# Wood floor warped dog pee



## Mstrlucky74 (Jan 19, 2013)

Out lab has been peeing in the house the last week when we are at work so we are bring her to vet. The wood floor where she peed a few times(by sliding door) has warped. WTF..lol. How could this happen from pee? Is there any way to get the boards a little straight besides replacing them? Has anyone ever seen or heard of this happening from dog pee? Thanks.


----------



## craig11152 (Jun 20, 2015)

Human pee is 90%+ water. I imagine dog pee is too. Hope your dog is ok.


----------



## Mstrlucky74 (Jan 19, 2013)

craig11152 said:


> Human pee is 90%+ water. I imagine dog pee is too. Hope your dog is ok.


Are you saying it is or isn't 90% water? What ere you implying?
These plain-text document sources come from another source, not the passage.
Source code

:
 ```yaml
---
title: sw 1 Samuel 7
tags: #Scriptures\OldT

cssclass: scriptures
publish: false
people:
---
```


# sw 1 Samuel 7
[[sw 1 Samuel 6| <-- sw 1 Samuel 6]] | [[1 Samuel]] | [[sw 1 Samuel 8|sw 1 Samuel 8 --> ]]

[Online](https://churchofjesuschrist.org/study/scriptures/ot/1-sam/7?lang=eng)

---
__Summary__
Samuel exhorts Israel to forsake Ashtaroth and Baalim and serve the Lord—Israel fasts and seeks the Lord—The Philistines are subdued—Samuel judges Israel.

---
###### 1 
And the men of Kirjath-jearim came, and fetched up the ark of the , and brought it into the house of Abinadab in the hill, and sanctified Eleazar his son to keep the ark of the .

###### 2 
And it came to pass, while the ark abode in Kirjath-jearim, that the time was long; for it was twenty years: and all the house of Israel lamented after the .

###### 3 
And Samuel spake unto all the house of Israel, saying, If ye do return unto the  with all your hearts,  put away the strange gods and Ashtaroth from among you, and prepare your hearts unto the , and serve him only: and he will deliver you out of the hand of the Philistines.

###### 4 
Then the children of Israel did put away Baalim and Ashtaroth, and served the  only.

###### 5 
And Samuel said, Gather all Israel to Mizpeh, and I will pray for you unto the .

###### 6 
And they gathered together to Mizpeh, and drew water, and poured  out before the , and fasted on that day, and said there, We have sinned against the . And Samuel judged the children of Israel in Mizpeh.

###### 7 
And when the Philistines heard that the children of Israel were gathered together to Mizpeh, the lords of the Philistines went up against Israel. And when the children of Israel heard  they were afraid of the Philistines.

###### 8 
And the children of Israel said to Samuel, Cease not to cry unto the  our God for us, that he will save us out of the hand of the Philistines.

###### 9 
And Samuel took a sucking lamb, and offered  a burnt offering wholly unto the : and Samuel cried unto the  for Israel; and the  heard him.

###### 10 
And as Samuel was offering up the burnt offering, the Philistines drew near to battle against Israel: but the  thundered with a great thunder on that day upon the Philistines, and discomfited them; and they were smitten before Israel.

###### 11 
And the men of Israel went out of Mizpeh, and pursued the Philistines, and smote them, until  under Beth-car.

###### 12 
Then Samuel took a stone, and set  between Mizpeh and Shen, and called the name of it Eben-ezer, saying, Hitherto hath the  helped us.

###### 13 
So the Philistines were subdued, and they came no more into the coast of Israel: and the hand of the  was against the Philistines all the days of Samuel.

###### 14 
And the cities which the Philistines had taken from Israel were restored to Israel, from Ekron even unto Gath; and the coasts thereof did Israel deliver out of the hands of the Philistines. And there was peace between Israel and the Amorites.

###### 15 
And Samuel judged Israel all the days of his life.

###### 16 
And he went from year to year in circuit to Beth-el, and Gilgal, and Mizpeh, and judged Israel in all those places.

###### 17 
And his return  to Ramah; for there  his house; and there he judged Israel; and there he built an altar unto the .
Thanks


----------



## joecaption (Nov 30, 2011)

Implying it is at least 90% water, water causes wooden floors to cup and curl, water under the flooring is likely to form mold and the urine smell is going to soak into the sub floor.


----------



## Mstrlucky74 (Jan 19, 2013)

joecaption said:


> Implying it is at least 90% water, water causes wooden floors to cup and curl, water under the flooring is likely to form mold and the urine smell is going to soak into the sub floor.


Ok thanks but why the wood curl?


----------



## joecaption (Nov 30, 2011)

Uneven drying causes wood to cup and or curl.


----------



## Mstrlucky74 (Jan 19, 2013)

joecaption said:


> Uneven drying causes wood to cup and or curl.


Thanks


----------



## cleanersnotting (Jul 2, 2015)

My advice is to consider professional floor restoration.


----------



## TimPa (Aug 15, 2010)

why the curl?

the top face of the floor is sealed/finished with several coats. the underside has none! when one face is sealed differently than the other face, and the board is exposed to moisture, the unsealed face will absorb moisture (expand) while the sealed face will not, leading to cupping. plus there is likely a rosin paper or felt under the floor, to hold the moisture there even longer. 

do not let it get wet again. if the cupping is a trip hazard or otherwise unacceptable, it must be cut out and replaced. if you can wait it out, they will return somewhat after several seasons.


----------